Attorney, Agent or Firm: Groen; Eric J.
Claims
We claim:
1. An electrical connector having at least one pin positioned in an
insulated housing, said pin including a mating contact portion extending
from one side of said housing and a printed circuit board contact portion
extending from another side thereof said connector being characterized in
that:
said pin is stamped and formed to include an elongate hollow cylindrical
section forming said mating contact portion, said hollow section having an
elonqate seam formed by said forming, said hollow section further
comprising a cylindrical bead positioned within said cylindrical section
having the ability to melt to fill said axial seam.
2. The electrical connector of claim 1, characterized in that the
cylindrical bead has a melting temperature sufficiently low, to melt and
fill said axial seam during a wave soldering process, for connecting a
printed circuit board to said printed circuit board portions.
3. The electrical connector according to claim 1, characterized in that
said bead is formed of an extruded plastic material.
4. The electrical connector of claim 3, characterized in that the melting
temperature of said cylindrical bead is between the range of 220.degree.
C. to 225.degree.
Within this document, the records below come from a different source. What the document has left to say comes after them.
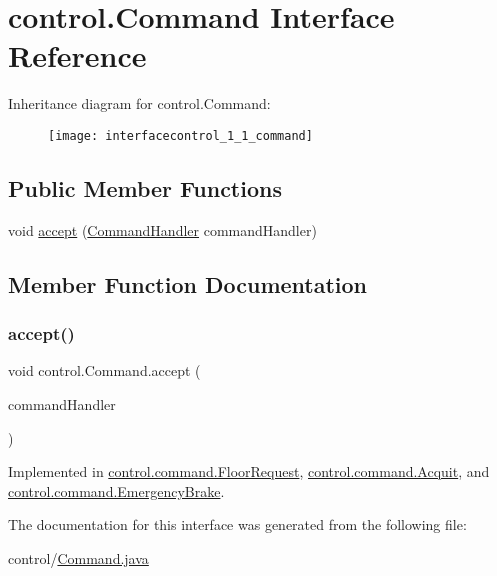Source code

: \hypertarget{interfacecontrol_1_1_command}{}\section{control.\+Command Interface Reference}
\label{interfacecontrol_1_1_command}
Inheritance diagram for control.\+Command\+:\begin{figure}[H]
\begin{center}
\leavevmode
\texttt{[image: interfacecontrol\_1\_1\_command]}
\end{center}
\end{figure}
\subsection*{Public Member Functions}
\begin{DoxyCompactItemize}
\item 
void \mbox{\hyperlink{interfacecontrol_1_1_command_ab81fb31e9d98dfbfbfb7026a5bc823a6}{accept}} (\mbox{\hyperlink{interfacecontrol_1_1_command_handler}{Command\+Handler}} command\+Handler)
\end{DoxyCompactItemize}


\subsection{Member Function Documentation}
\mbox{\label{interfacecontrol_1_1_command_ab81fb31e9d98dfbfbfb7026a5bc823a6}} 
\subsubsection{\texorpdfstring{accept()}{accept()}}
{\footnotesize\ttfamily void control.\+Command.\+accept (\begin{DoxyParamCaption}\item[{\mbox{\hyperlink{interfacecontrol_1_1_command_handler}{Command\+Handler}}}]{command\+Handler }\end{DoxyParamCaption})}



Implemented in \mbox{\hyperlink{classcontrol_1_1command_1_1_floor_request_a89db76c1649b41ee844fb79898ce4de2}{control.\+command.\+Floor\+Request}}, \mbox{\hyperlink{classcontrol_1_1command_1_1_acquit_a9b0f50417f8148f36c8afed609bdd78b}{control.\+command.\+Acquit}}, and \mbox{\hyperlink{classcontrol_1_1command_1_1_emergency_brake_adabaf905354a3c45d60c76dd94efd1e3}{control.\+command.\+Emergency\+Brake}}.



The documentation for this interface was generated from the following file\+:\begin{DoxyCompactItemize}
\item 
control/\mbox{\hyperlink{_command_8java}{Command.\+java}}\end{DoxyCompactItemize}
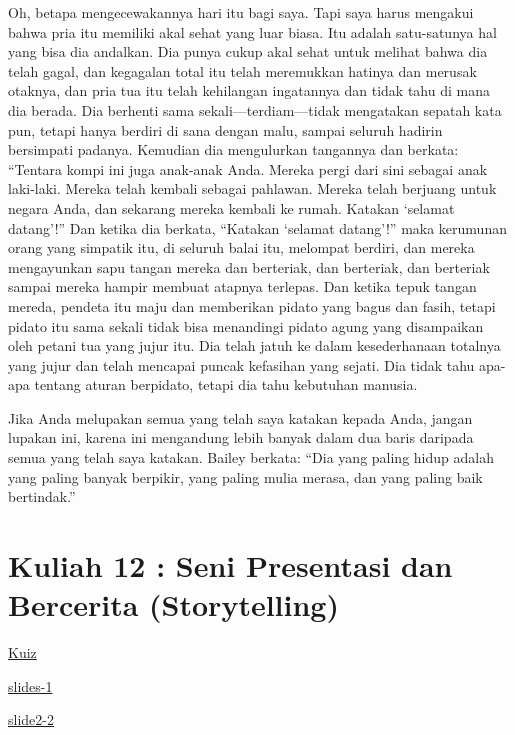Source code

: \documentclass[
  letterpaper,
  DIV=11,
  numbers=noendperiod]{scrreprt}
\begin{document}
Oh, betapa mengecewakannya hari itu bagi saya. Tapi saya harus mengakui
bahwa pria itu memiliki akal sehat yang luar biasa. Itu adalah
satu-satunya hal yang bisa dia andalkan. Dia punya cukup akal sehat
untuk melihat bahwa dia telah gagal, dan kegagalan total itu telah
meremukkan hatinya dan merusak otaknya, dan pria tua itu telah
kehilangan ingatannya dan tidak tahu di mana dia berada. Dia berhenti
sama sekali---terdiam---tidak mengatakan sepatah kata pun, tetapi hanya
berdiri di sana dengan malu, sampai seluruh hadirin bersimpati padanya.
Kemudian dia mengulurkan tangannya dan berkata: ``Tentara kompi ini juga
anak-anak Anda. Mereka pergi dari sini sebagai anak laki-laki. Mereka
telah kembali sebagai pahlawan. Mereka telah berjuang untuk negara Anda,
dan sekarang mereka kembali ke rumah. Katakan `selamat datang'!'' Dan
ketika dia berkata, ``Katakan `selamat datang'!'' maka kerumunan orang
yang simpatik itu, di seluruh balai itu, melompat berdiri, dan mereka
mengayunkan sapu tangan mereka dan berteriak, dan berteriak, dan
berteriak sampai mereka hampir membuat atapnya terlepas. Dan ketika
tepuk tangan mereda, pendeta itu maju dan memberikan pidato yang bagus
dan fasih, tetapi pidato itu sama sekali tidak bisa menandingi pidato
agung yang disampaikan oleh petani tua yang jujur itu. Dia telah jatuh
ke dalam kesederhanaan totalnya yang jujur dan telah mencapai puncak
kefasihan yang sejati. Dia tidak tahu apa-apa tentang aturan berpidato,
tetapi dia tahu kebutuhan manusia.

Jika Anda melupakan semua yang telah saya katakan kepada Anda, jangan
lupakan ini, karena ini mengandung lebih banyak dalam dua baris daripada
semua yang telah saya katakan. Bailey berkata: ``Dia yang paling hidup
adalah yang paling banyak berpikir, yang paling mulia merasa, dan yang
paling baik bertindak.''


\chapter{Kuliah 12 : Seni Presentasi dan Bercerita
(Storytelling)}\label{kuliah-12-seni-presentasi-dan-bercerita-storytelling}

\href{https://forms.office.com/r/C1zb4kMcS4}{Kuiz}

\href{../bahan/K-12-Saraf_Narasi_Menggerakkan_Pengaruh_dan_Tindakan.pdf}{slides-1}

\href{../bahan/K-12-Arsitektur_Pengaruh_Masterclass_Naratif.pdf}{slide2-2}
\end{document}
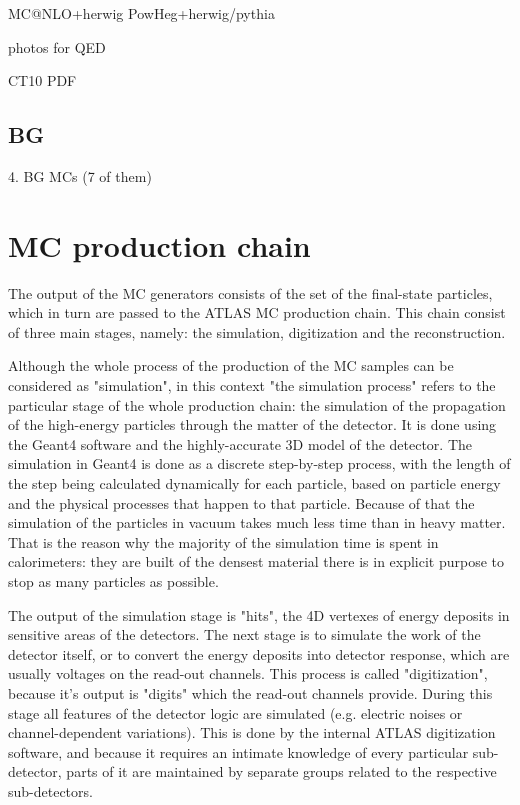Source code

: MC@NLO+herwig PowHeg+herwig/pythia

photos for QED

CT10 PDF

\subsection{BG}
4. BG MCs (7 of them)

\section{MC production chain}
\label{sec:MC_sim_rec}

The output of the MC generators consists of the set of the final-state particles, which in turn are passed to the ATLAS MC production chain. This chain consist of three main stages, namely: the simulation, digitization and the reconstruction.

Although the whole process of the production of the MC samples can be considered as "simulation", in this context "the simulation process" refers to the particular stage of the whole production chain: the simulation of the propagation of the high-energy particles through the matter of the detector. It is done using the Geant4 software and the highly-accurate 3D model of the detector. The simulation in Geant4 is done as a discrete step-by-step process, with the length of the step being calculated dynamically for each particle, based on particle energy and the physical processes that happen to that particle. Because of that the simulation of the particles in vacuum takes much less time than in heavy matter. That is the reason why the majority of the simulation time is spent in calorimeters: they are built of the densest material there is in explicit purpose to stop as many particles as possible.

The output of the simulation stage is "hits", the 4D vertexes of energy deposits in sensitive areas of the detectors. The next stage is to simulate the work of the detector itself, or to convert the energy deposits into detector response, which are usually voltages on the read-out channels. This process is called "digitization", because it's output is "digits" which the read-out channels provide. During this stage all features of the detector logic are simulated (e.g. electric noises or channel-dependent variations). This is done by the internal ATLAS digitization software, and because it requires an intimate knowledge of every particular sub-detector, parts of it are maintained by separate groups related to the respective sub-detectors.

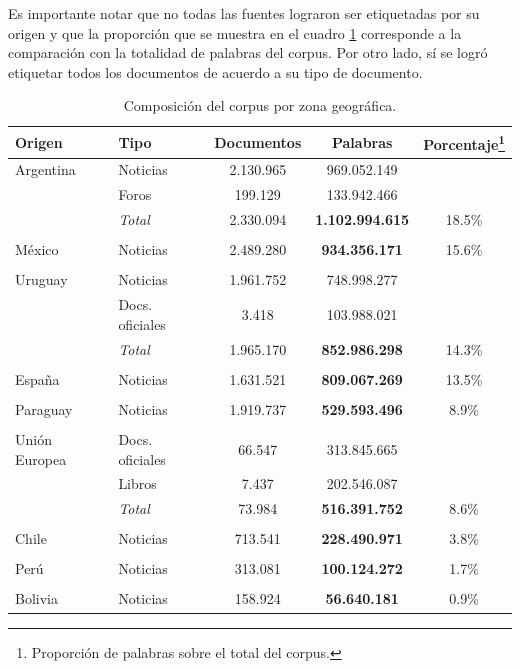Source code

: Es importante notar que no todas las fuentes lograron ser etiquetadas por su origen y que la
proporción que se muestra en el cuadro \ref{table:corpus_country} corresponde a la comparación
con la totalidad de palabras del corpus. Por otro lado, sí se logró etiquetar todos los documentos
de acuerdo a su tipo de documento.

\begin{table}[h]
    \centering
    \begin{tabular}{llccc}
        \hline
        Origen & Tipo & Documentos & Palabras & Porcentaje\footnote{Proporción de palabras sobre el total del corpus.}\\
        \hline
        Argentina
         & Noticias & 2.130.965 & 969.052.149\\
         & Foros & 199.129 & 133.942.466\\
         & \textit{Total} & 2.330.094 & \textbf{1.102.994.615} & 18.5\%\\
        \\
        México
         & Noticias & 2.489.280 & \textbf{934.356.171} & 15.6\%\\
        \\
        Uruguay
         & Noticias & 1.961.752 & 748.998.277\\
         & Docs. oficiales & 3.418 & 103.988.021\\
         & \textit{Total} & 1.965.170 & \textbf{852.986.298} & 14.3\%\\
        \\
        España
         & Noticias & 1.631.521 & \textbf{809.067.269} & 13.5\%\\
        \\
        Paraguay
         & Noticias & 1.919.737 & \textbf{529.593.496} & 8.9\%\\
        \\
        Unión Europea
         & Docs. oficiales & 66.547 & 313.845.665\\
         & Libros & 7.437 & 202.546.087\\
         & \textit{Total} & 73.984 & \textbf{516.391.752} & 8.6\%\\
        \\
        Chile
         & Noticias & 713.541 & \textbf{228.490.971} & 3.8\%\\
        \\
        Perú
         & Noticias & 313.081 & \textbf{100.124.272} & 1.7\%\\
        \\
        Bolivia
         & Noticias & 158.924 & \textbf{56.640.181} & 0.9\%\\
        \hline
    \end{tabular}
    \caption{Composición del corpus por zona geográfica.}
    \label{table:corpus_country}
\end{table}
C.
5. An electrical connector having at least one pin positioned in an
insulated housing, said pin including a mating contact portion extending
from one side of said housing and a printed circuit board contact portion
extending from another side thereof, said connector being characterized in
that:
said pin is stamped and formed to include an elongate cylindrical pin
having a substantially closed seam forming said pin, said pin further
comprising a retention section positioned medially between said elongate
pin and said printed circuit contact portion, said retention section being
formed by a plurality of serrated peripheral teeth forming upwardly facing
retention surfaces, said pin being positioned in a complementary through
hole of a connector housing, said serrated teeth being substantially
encapsulated with said material forming said through hole.
6. The electrical connector of claim 5, characterized in that said material
around said through hole, has been melted to flow around said serrated
teeth.
7. The electrical connector according to claim 5, characterized in that
said serrated portion has an axial seam, wider at a lower portion thereof,
adjacent to said printed circuit board portion, allowing said serrated
portion to be radially contractible, to close said seam.
Description
BACKGROUND OF THE INVENTION
1. Field of the Invention
The subject invention relates to a stamped and formed pin having a solid
plastic material positioned within the formed pin, such that upon wave
soldering the pins to a printed circuit board, the internal plastic plug
liquifies to seal the seam forming the pin.
2. Descriotion of the Prior Art
Presently many pin headers which are wave soldered to print circuit boards
include solid screw machined pins positioned within insulating housings.
While these pins are in general an excellent electrical connection, the
solid pin can, in the instance of the application of wave soldering the
electrical connectors to printed circuit boards, detract from the quality
of the electrical connection. First, as the electrical connectors are wave
soldered to the board, the solid pins, typically a copper or brass alloy
in composition, act as heat sinks for quickly removing the heat from a
wave soldered connection, thereby cooling the solder joint too quickly,
thereby forming an ineffective electrical connection, sometimes referred
to as a "cold solder". Secondly, the heating of the solid pin can actually
have an end result of loosening the terminal in the corresponding through
hole of the tab header. In as much as the solid pins expand upon heating,
as caused by the wave soldering, and subsequently contract after cooling,
the expansion of the screw machined pins cause a compression of the
electrical tab housing plastic around the pin causing an enlargement of
the through hole, such that upon contraction of the pin upon cooling, the
pin is actually loosened within its associated through hole.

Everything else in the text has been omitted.